Image-to-image Translation

With iterative denoising and CFG, we can use a clean test image as the base image, add various amount noise to it, and then denoise without any conditioning. The result of this SDEdit algorithm will be images similar to the test image, with higher value of i_start in strided_timesteps[i_start] producing more similar images.

1.png
2.png
3.png

Editing Hand-Drawn and Web Images

The procedure in the last part works vert well if we want to project a nonrealistic image, including painting and sketches, onto the manifold of natural images. I experimented with some of the hand-drawn images, or realistic images with some scribbles on them, and the results are quite interesting.

1.png
2.png
3.png

Inpainting

Another way to use this procedure is inpainting, where we can define a mask on a clean image, such that at each step of the diffusion denoising loop, the pixels with mask equal to 0 is replaced with the corresponding pixels in the original image. This results in only the pixels with mask value 1 to be replaced with a new generated image. The results are really interesting!

1.png
2.png
3.png

Text-Conditional Image-to-image Translation

The image-to-image translation procedure can also be conditioned by text prompts other than the baseline "a high quality photo". By adding controls using text, the output images gradually look more like the original image when i_start is higher, and look more like the text prompt when i_start is lower. When i_start is around 10, the output image is a nice hybrid between the original image and the text prompt.

1.png

"a rocket ship"

2.png

"a photo of a dog"

3.png

"a man wearing a hat"

Visual Anagrams

By manipulating the noise estimate at each timestep, diffusion models can produce many interesting results. To generate a visual anagram that looks like one thing, but when flipped upside down will reveal another thing, I combined the noise estimate at each timestep for two prompts, and combined one noise with another noise but flipped. The results are shown below.

1.png

"an oil painting of people around a campfire"

1_flip.png

"an oil painting of an old man"

2.png

"an oil painting of a snowy mountain village"

2_flip.png

"a man wearing a hat"

3.png

"a photo of the amalfi cost"

3_flip.png

"a photo of a hipster barista"

Hybrid Images

Another fun thing to do with diffusion models is generating hybrid images, which display one image when looking far away, and another image when closing up. Instead of averaging noise estimate at each timestep for two prompts, I created composite noise estimate by combining low frequencies from one noise estimate with high frequencies of the other. For both the high-pass filter and the low-pass filter, I set kernel_size = 33 and sigma = 2. The result images indeed have the hybrid image behavior!

1.png

Low-pass: "a lithograph of a skull"
High-pass: "a lithograph of waterfalls"

2.png

Low-pass: "a photo of the amalfi cost"
High-pass: "a photo of a dog"

3.png

Low-pass: "an oil painting of an old man"
High-pass: "an oil painting of people around a campfire"

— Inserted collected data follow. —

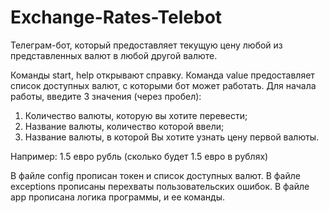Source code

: # Exchange-Rates-Telebot

Телеграм-бот, который предоставляет текущую цену любой из представленных валют в любой другой валюте.

Команды start, help открывают справку.
Команда value предоставляет список доступных валют, с которыми бот может работать.
Для начала работы, введите 3 значения (через пробел):
1) Количество валюты, которую вы хотите перевести;
2) Название валюты, количество которой ввели;
3) Название валюты, в которой Вы хотите узнать цену первой валюты.

Например: 1.5 евро рубль (сколько будет 1.5 евро в рублях)

В файле config прописан токен и список доступных валют.
В файле exceptions прописаны перехваты пользовательских ошибок.
В файле app прописана логика программы, и ее команды.
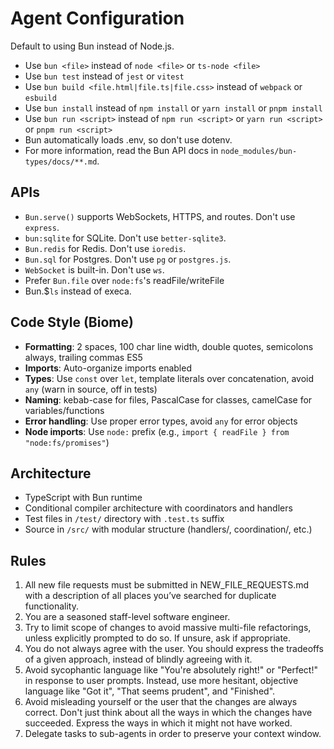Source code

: # Agent Configuration

Default to using Bun instead of Node.js.

- Use `bun <file>` instead of `node <file>` or `ts-node <file>`
- Use `bun test` instead of `jest` or `vitest`
- Use `bun build <file.html|file.ts|file.css>` instead of `webpack` or `esbuild`
- Use `bun install` instead of `npm install` or `yarn install` or `pnpm install`
- Use `bun run <script>` instead of `npm run <script>` or `yarn run <script>` or `pnpm run <script>`
- Bun automatically loads .env, so don't use dotenv.
- For more information, read the Bun API docs in `node_modules/bun-types/docs/**.md`.

## APIs

- `Bun.serve()` supports WebSockets, HTTPS, and routes. Don't use `express`.
- `bun:sqlite` for SQLite. Don't use `better-sqlite3`.
- `Bun.redis` for Redis. Don't use `ioredis`.
- `Bun.sql` for Postgres. Don't use `pg` or `postgres.js`.
- `WebSocket` is built-in. Don't use `ws`.
- Prefer `Bun.file` over `node:fs`'s readFile/writeFile
- Bun.$`ls` instead of execa.

## Code Style (Biome)

- **Formatting**: 2 spaces, 100 char line width, double quotes, semicolons always, trailing commas ES5
- **Imports**: Auto-organize imports enabled
- **Types**: Use `const` over `let`, template literals over concatenation, avoid `any` (warn in source, off in tests)
- **Naming**: kebab-case for files, PascalCase for classes, camelCase for variables/functions
- **Error handling**: Use proper error types, avoid `any` for error objects
- **Node imports**: Use `node:` prefix (e.g., `import { readFile } from "node:fs/promises"`)

## Architecture

- TypeScript with Bun runtime
- Conditional compiler architecture with coordinators and handlers
- Test files in `/test/` directory with `.test.ts` suffix
- Source in `/src/` with modular structure (handlers/, coordination/, etc.)

## Rules

1. All new file requests must be submitted in NEW_FILE_REQUESTS.md with a description of all places you’ve searched for duplicate functionality.
2. You are a seasoned staff-level software engineer.
3. Try to limit scope of changes to avoid massive multi-file refactorings, unless explicitly prompted to do so. If unsure, ask if appropriate.
4. You do not always agree with the user. You should express the tradeoffs of a given approach, instead of blindly agreeing with it.
5. Avoid sycophantic language like "You're absolutely right!" or "Perfect!" in response to user prompts. Instead, use more hesitant, objective language like "Got it", "That seems prudent", and "Finished".
6. Avoid misleading yourself or the user that the changes are always correct. Don't just think about all the ways in which the changes have succeeded. Express the ways in which it might not have worked.
7. Delegate tasks to sub-agents in order to preserve your context window.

Part B: Diffusion Models from Scratch

In part B, I trained diffusion models on MNIST from scratch, and added various conditioning to the UNets.

Training a Single-Step Denoising UNet

I first started with implementing a simple one-step denoiser. The denoiser is trained on optimizing the following L2 loss:

denoising_loss.png

D_θ(z) is the output of the denoiser, and x is the clean image.

Implementing the UNet

I implemented the denoiser as a UNet with the following downsampling and upsampling blocks with skip connections as shown below.

unconditional_arch.png

The operations in the diagram above are the following:

atomic_ops_new.png

Using the UNet to Train a Denoiser

In the forward noising process, I passed in training pairs (z, x), where the noisy image z is created by adding a Gaussian noise to the training image x for each training batch. σ is a hyperparameter indicating the amount of noise added.

denoising_forward.png
noise_1.png
noise_2.png
noise_3.png

For the actual training process, I used the following parameters:
sigma = 0.5
batch_size = 256
num_epochs = 5
Adam optimizer with learning_rate = 1e-4
UNet with hidden dimension num_hidden = 128

loss.png

Some sample results after the 1st and 5th epoch are displayed below:

output_1.png

Results After 1 Epoch of Training

output_5.png

Results After 5 Epochs of Training

Out-of-Distribution Testing

While this denoiser is trained on MNIST digits noised with σ = 0.5, I also test the denoiser on denoising test set digits with varying levels of noise.

distribution_1.png
distribution_2.png

Results with Varying Noise Levels

The result showed that this denoiser is not generalized enough, and performs poorly with higher σ.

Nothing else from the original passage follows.